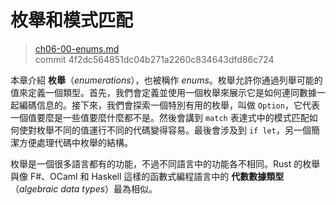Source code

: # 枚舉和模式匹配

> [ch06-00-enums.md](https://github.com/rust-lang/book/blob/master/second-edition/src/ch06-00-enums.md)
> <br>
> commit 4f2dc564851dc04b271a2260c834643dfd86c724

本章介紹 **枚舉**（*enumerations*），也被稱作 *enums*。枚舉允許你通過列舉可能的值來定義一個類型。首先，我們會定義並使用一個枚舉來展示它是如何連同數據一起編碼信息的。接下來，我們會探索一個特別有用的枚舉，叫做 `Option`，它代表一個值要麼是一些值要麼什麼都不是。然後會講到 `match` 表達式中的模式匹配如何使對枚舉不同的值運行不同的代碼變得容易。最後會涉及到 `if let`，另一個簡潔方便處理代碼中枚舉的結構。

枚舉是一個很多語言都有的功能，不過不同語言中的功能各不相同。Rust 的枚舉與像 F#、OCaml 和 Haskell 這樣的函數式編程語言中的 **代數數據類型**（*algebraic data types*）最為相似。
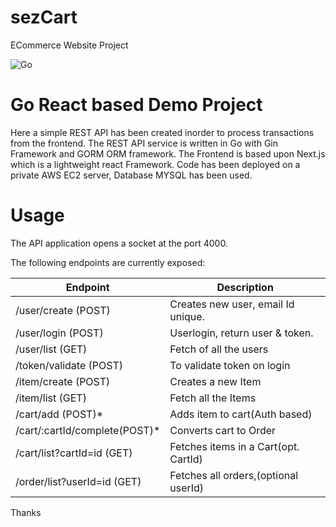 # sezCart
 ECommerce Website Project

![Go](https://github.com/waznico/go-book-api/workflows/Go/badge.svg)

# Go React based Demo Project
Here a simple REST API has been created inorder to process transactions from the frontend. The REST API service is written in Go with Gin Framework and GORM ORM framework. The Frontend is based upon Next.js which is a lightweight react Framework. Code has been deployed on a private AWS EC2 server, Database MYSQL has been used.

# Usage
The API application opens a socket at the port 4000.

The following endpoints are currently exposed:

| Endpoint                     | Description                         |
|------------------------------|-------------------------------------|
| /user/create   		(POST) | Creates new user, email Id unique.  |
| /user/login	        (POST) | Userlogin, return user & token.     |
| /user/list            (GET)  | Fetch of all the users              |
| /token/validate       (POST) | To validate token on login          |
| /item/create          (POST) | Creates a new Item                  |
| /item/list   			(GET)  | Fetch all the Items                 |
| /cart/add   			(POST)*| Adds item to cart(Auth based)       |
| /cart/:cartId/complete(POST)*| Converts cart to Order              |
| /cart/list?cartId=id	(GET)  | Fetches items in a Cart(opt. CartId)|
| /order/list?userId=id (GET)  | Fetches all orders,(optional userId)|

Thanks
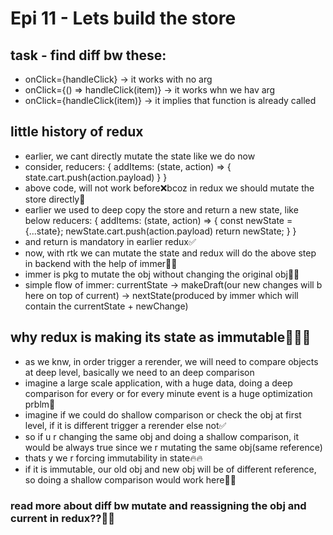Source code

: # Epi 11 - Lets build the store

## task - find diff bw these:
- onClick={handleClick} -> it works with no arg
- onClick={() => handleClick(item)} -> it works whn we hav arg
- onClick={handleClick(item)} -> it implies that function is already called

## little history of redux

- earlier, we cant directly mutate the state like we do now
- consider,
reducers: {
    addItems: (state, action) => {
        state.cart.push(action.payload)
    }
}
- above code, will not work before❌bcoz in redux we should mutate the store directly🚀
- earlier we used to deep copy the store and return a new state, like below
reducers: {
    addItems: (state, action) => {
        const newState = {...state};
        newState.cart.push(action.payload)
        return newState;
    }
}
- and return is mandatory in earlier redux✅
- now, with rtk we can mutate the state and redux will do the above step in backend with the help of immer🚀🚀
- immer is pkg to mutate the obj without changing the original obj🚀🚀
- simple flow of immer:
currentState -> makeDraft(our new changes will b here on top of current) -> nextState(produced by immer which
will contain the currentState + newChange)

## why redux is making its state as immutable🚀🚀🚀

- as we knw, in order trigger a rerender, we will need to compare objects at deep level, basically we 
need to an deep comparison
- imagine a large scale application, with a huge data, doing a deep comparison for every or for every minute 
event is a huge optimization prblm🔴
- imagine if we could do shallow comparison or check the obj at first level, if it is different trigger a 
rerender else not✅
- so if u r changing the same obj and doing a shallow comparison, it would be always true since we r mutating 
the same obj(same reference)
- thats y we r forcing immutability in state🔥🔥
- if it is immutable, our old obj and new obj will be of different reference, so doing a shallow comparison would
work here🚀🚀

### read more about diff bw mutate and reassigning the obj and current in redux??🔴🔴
◇ ◇ ◇ ◇ ◇
In the listing above, locate the line with "- and return is mandatory in earlier redux✅" and the line with "will contain the currentState + newChange)", then extract exactly those lines and every line between them, and nothing more.

## Your solution
- and return is mandatory in earlier redux✅
- now, with rtk we can mutate the state and redux will do the above step in backend with the help of immer🚀🚀
- immer is pkg to mutate the obj without changing the original obj🚀🚀
- simple flow of immer:
currentState -> makeDraft(our new changes will b here on top of current) -> nextState(produced by immer which
will contain the currentState + newChange)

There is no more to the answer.